The Union government has no plans to make the Uniform Code of Pharmaceutical Marketing Practices (UCPMP), which is indirectly linked to the cost of drugs charged by private companies, mandatory across the country. This was informed by Union Minister for Chemical and Fertilizers D. V. Sadananda Gowda in reply to a starred question raised by K. Muraleedharan, Congress MP from Vadakara in Kerala, in the Lok Sabha recently.
The UCPMP was made voluntary for six months from January 1, 2015. It was to be reviewed after six months. H.N. Ananth Kumar, the then Union Minister for Chemicals and Fertilizers, had said in the Rajya Sabha in June 2016 that the voluntary code introduced in 2015 had not yielded desired results and that the government would make it mandatory.
Functionaries of the Alliance of Doctors for Ethical Health Care (ADEH), a national forum of medical professionals, pointed out on Monday that the non-compliance to the code by the pharma companies was adding up to the cost of drugs and also encouraged corrupt practices. Arun Mitra and K.V. Babu, ADEH functionaries, claimed that some of the private companies spent crores of rupees by sponsoring medical conferences through doctors’ groups.
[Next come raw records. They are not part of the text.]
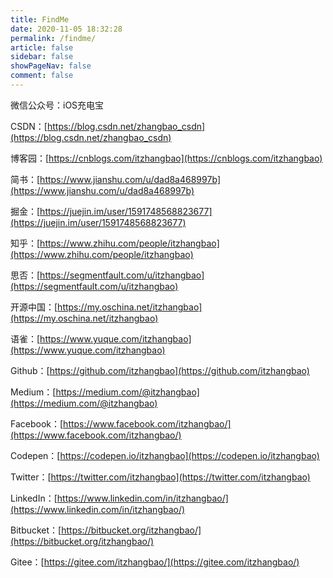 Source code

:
 ```yaml
---
title: FindMe
date: 2020-11-05 18:32:28
permalink: /findme/
article: false
sidebar: false
showPageNav: false
comment: false
---
```


微信公众号：iOS充电宝

CSDN：[https://blog.csdn.net/zhangbao_csdn](https://blog.csdn.net/zhangbao_csdn)

博客园：[https://cnblogs.com/itzhangbao](https://cnblogs.com/itzhangbao)

简书：[https://www.jianshu.com/u/dad8a468997b](https://www.jianshu.com/u/dad8a468997b)

掘金：[https://juejin.im/user/1591748568823677](https://juejin.im/user/1591748568823677)

知乎：[https://www.zhihu.com/people/itzhangbao](https://www.zhihu.com/people/itzhangbao)

思否：[https://segmentfault.com/u/itzhangbao](https://segmentfault.com/u/itzhangbao)

开源中国：[https://my.oschina.net/itzhangbao](https://my.oschina.net/itzhangbao)

语雀：[https://www.yuque.com/itzhangbao](https://www.yuque.com/itzhangbao)

Github：[https://github.com/itzhangbao](https://github.com/itzhangbao)

Medium：[https://medium.com/@itzhangbao](https://medium.com/@itzhangbao)

Facebook：[https://www.facebook.com/itzhangbao/](https://www.facebook.com/itzhangbao/)

Codepen：[https://codepen.io/itzhangbao](https://codepen.io/itzhangbao)

Twitter：[https://twitter.com/itzhangbao](https://twitter.com/itzhangbao)

LinkedIn：[https://www.linkedin.com/in/itzhangbao/](https://www.linkedin.com/in/itzhangbao/)

Bitbucket：[https://bitbucket.org/itzhangbao/](https://bitbucket.org/itzhangbao/)

Gitee：[https://gitee.com/itzhangbao/](https://gitee.com/itzhangbao/)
They spent a huge amount on travel, accommodation and other expenditures of doctors for the lavish arrangements of the conferences.
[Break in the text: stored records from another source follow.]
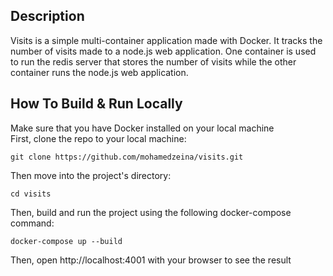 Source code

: ## Description
Visits is a simple multi-container application made with Docker. It tracks the number of visits made to a node.js web application. 
One container is used to run the redis server that stores the number of visits while the other container runs the node.js web application.


## How To Build & Run Locally
Make sure that you have Docker installed on your local machine   
First, clone the repo to your local machine:
```
git clone https://github.com/mohamedzeina/visits.git
```
Then move into the project's directory:
```
cd visits
```
Then, build and run the project using the following docker-compose command:
```
docker-compose up --build
```
Then, open http://localhost:4001 with your browser to see the result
“As per clause 7.2 of the UCPMP, ‘the companies or their associations/representatives shall not extend any hospitality like hotel accommodation to health-care practitioners and their family members under any pretext’. The implied meaning of this is that even extending benefits to the doctors through associations is unethical. But this is being flouted with impunity by the pharma companies to promote their business,” they noted.
‘Make it mandatory’
The ADEH has been demanding that the UCPMP be made mandatory to bring fairness in marketing of drugs as the industry had failed to comply with the code on a voluntary basis. The global experience also shows that voluntary code does not work. “The government in 2016 had indicated that it would make the code statutory. This U-turn raises suspicion of lack of will on the part of the government to keep its commitment and smells of some unfair deals between the government and the pharma companies,” they alleged.